I am a planner.  And a bit of an excessive planner at that.  Since I decided I was a dumb woman who wanted a baby, I have been planning away for this baby.  I have a special “Baby Folder” that I keep hidden under my desk that contains all my grandiose baby plans.  In my folder I have the following.

  • Baby Book List (A list of all the books I currently have and, gasp, more I must get)
  • Calendar with due dates for pre-TTC duties
  • Printed out medical studies dealing with pregnancy and my blood disorder
  • Print out of my insurance’s maternity coverage as well as fertility coverage
  • A Pregnancy check list (because you can never be too prepared)
  • An in depth first year baby budget that I painstakingly planned down to each sock I need to buy
  • List of questions I asked my GYN at the pre-TTC visit

And in the left pocket:

  • My glorious financial plan
  • Confirmation for my upcoming vacation
  • Print outs of “Bright Beginnings” Online course
  • More budget data.

Now what else can I plan???

Sleeping Through the Night

Sunday, April 12th, 2009
sleepingpillsimage by Deanslife

Part of my pre-TTC to do list included kicking my sleeping pill addiction usage. Don’t worry, I’m not talking about prescription strength sleeping pills, just your basic over the counter benedryl. I knew this would not be an easy task since I have been addicted taking some sort of sleep aid since I was 14 and diagnosed with scoliosis. You try sleeping through the night with your spine contorted into a 90 degree curve. It ain’t easy. And so my love affair started.

Since benedryl isn’t good during pregnancy, I knew I needed to start working on this vice early on. I decided to do it in steps. You would swear it’s heroine, so difficult to give up. My process started by first kicking my 3 Dr. Pepper/day habit. All the sleeping advice I found online suggested cutting back or stopping caffeine. And so I did. I stopped drinking caffeine in one month. Then, once the caffeine was out of my system, I started cutting back to a half a sleeping pill every night. At first this cut was painful, but eventually my body was accustomed. Several weeks later, I stopped taking the sleeping pills all together.

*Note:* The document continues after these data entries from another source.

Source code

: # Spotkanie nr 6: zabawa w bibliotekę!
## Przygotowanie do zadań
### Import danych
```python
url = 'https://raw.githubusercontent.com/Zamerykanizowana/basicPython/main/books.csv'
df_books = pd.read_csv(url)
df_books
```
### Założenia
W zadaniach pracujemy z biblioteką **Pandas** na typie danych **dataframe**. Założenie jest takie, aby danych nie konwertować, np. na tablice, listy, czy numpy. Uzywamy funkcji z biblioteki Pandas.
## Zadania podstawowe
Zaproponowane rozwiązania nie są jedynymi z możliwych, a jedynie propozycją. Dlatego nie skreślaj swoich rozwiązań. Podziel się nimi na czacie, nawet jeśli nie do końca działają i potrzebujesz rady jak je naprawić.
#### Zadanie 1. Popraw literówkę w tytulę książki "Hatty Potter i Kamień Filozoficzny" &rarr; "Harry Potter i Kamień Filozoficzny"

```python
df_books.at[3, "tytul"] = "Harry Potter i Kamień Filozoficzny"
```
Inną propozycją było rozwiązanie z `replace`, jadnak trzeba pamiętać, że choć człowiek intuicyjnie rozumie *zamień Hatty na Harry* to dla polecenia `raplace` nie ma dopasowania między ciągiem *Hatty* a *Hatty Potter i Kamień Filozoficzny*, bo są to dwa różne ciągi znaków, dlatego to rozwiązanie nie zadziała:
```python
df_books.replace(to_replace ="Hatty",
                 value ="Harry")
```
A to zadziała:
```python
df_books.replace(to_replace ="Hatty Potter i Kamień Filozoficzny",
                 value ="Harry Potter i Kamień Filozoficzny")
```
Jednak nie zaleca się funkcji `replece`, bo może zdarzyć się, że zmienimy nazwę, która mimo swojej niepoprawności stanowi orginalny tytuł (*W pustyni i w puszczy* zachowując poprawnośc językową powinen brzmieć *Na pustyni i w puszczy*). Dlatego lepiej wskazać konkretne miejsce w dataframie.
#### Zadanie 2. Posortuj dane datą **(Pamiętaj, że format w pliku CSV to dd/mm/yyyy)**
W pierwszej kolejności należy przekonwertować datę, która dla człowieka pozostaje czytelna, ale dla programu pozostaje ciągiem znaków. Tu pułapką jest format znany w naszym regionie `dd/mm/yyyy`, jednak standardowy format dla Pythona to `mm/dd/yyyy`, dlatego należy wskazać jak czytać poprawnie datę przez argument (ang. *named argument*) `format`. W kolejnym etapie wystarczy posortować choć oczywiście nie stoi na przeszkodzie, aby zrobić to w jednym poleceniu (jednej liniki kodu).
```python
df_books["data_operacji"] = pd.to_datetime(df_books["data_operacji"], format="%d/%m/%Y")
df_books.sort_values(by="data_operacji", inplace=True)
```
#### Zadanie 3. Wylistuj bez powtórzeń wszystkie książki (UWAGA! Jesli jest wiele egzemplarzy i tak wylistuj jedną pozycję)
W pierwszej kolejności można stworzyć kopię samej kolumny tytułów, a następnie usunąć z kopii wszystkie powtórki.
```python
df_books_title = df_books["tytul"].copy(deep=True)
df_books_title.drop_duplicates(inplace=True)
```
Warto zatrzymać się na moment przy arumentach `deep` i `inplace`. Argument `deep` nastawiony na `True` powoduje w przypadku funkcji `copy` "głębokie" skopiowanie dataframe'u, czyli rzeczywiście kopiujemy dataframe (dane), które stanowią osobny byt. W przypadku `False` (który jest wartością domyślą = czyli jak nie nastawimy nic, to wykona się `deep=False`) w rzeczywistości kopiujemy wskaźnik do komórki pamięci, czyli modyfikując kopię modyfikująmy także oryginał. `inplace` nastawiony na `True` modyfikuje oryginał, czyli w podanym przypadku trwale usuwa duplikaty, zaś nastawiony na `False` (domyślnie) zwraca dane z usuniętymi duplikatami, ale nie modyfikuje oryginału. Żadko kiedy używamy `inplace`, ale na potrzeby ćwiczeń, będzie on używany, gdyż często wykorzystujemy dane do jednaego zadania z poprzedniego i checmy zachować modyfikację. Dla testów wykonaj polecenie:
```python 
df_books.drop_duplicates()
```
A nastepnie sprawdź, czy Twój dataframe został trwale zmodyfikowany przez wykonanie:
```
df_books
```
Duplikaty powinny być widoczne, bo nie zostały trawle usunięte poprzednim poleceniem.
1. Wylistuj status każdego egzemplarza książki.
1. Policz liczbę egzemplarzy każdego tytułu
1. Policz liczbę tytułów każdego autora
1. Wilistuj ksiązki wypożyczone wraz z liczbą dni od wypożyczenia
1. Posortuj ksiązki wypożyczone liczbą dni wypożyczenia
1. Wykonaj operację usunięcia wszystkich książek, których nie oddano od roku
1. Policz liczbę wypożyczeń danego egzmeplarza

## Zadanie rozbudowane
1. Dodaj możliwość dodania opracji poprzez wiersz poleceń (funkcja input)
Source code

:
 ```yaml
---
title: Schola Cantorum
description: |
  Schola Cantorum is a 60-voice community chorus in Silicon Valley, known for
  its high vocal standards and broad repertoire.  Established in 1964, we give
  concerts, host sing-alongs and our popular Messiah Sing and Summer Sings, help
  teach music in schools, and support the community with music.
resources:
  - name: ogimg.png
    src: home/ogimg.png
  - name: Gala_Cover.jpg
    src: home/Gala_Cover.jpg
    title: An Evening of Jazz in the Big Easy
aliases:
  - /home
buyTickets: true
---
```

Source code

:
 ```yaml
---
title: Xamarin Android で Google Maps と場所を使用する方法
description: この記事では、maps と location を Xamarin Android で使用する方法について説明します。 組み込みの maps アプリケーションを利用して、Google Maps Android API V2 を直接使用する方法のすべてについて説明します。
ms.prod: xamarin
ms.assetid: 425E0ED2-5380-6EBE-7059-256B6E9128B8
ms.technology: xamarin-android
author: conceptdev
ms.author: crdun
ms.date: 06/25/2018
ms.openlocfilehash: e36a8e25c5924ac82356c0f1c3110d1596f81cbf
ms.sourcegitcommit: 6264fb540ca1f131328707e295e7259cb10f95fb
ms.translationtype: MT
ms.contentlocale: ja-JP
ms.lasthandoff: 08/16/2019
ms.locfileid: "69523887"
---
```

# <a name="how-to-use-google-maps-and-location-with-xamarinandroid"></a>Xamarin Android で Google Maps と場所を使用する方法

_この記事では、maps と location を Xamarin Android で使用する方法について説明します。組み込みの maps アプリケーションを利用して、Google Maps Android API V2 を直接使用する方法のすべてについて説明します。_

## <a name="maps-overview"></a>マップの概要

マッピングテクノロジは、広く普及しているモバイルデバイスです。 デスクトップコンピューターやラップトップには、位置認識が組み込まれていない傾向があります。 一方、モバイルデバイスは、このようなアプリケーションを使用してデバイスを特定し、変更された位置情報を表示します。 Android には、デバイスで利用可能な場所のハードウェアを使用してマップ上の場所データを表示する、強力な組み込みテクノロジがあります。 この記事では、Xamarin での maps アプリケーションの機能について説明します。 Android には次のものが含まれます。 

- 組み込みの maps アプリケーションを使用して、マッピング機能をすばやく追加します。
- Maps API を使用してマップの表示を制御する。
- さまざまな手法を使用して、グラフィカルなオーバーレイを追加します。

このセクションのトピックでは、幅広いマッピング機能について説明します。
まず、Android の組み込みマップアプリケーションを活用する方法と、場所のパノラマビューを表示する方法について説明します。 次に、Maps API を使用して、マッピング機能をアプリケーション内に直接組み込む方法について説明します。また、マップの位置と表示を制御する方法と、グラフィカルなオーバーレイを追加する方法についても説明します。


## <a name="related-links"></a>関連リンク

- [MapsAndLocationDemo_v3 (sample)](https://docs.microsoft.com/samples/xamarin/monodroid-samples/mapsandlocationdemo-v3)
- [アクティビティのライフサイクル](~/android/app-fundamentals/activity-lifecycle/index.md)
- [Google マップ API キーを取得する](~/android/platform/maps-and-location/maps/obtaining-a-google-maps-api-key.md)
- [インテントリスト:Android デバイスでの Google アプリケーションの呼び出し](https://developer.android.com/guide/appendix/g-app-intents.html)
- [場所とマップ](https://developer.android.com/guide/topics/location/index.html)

In the beginning I hated it. I was convinced this would not work. I’ll have to tell my OB I have severe insomnia, I thought. MUST have sleeping pills. And why was it so hard to sleep? Well, after I turned off the TV, I would close my eyes and try to sleep. What’s that noise? Did you hear that? It was a small creak, but could have been a burglar beginning to pry open the door. This must be checked out at once! It’s nothing, back to sleep. Try to think of happy thoughts. Like this Serena & LIly Blake crib set. Ahhh, the blue and green are so serene. Did you hear that?!? An unexplainable noise. Someone could have sneaked in through our roof and be planning to sneak in through the drop ceiling in the kitchen! I must check it out. Are all the doors locked? We have to double check. What about the back garage door that has boxes in front of it and impassable? Is that door locked? And so my nights went. Night after night. At first my dogs would play along come check out the noises with me. Then they got bored and opened one eye with this “Bitch- you’ve already checked the doors, you’re crazy” look. Don’t judge me Minnie Pearl!

Making matters A LOT worse… my husband. He was totally not playing the knight-in-shinning-armor and let me check all 58583 of those noises for you hun. Things got to a nervousness crescendo the day the neighbor told my husband there had been a few break-ins in the neighborhood. Oh my god! This gave credence to all my mysterious noises. Someone was slowly trying to figure out HOW to break into my house and now it was inevitable. Must buy gun. Must rig entire house with booby traps and dig a moat. This must be done before bedtime for my sleeps sake.

No one broke into my house while I was sleeping. And my husband told me a few days later that he thinks the neighbor was wrong. Aw, was that a glimpse of a night-in-shining-aluminum telling me not to worry? Eventually, the creaks and pops and ticks got fewer and fewer. Or maybe I stopped listening for them. And as an adult, I began sleeping through the night without crack benedryl.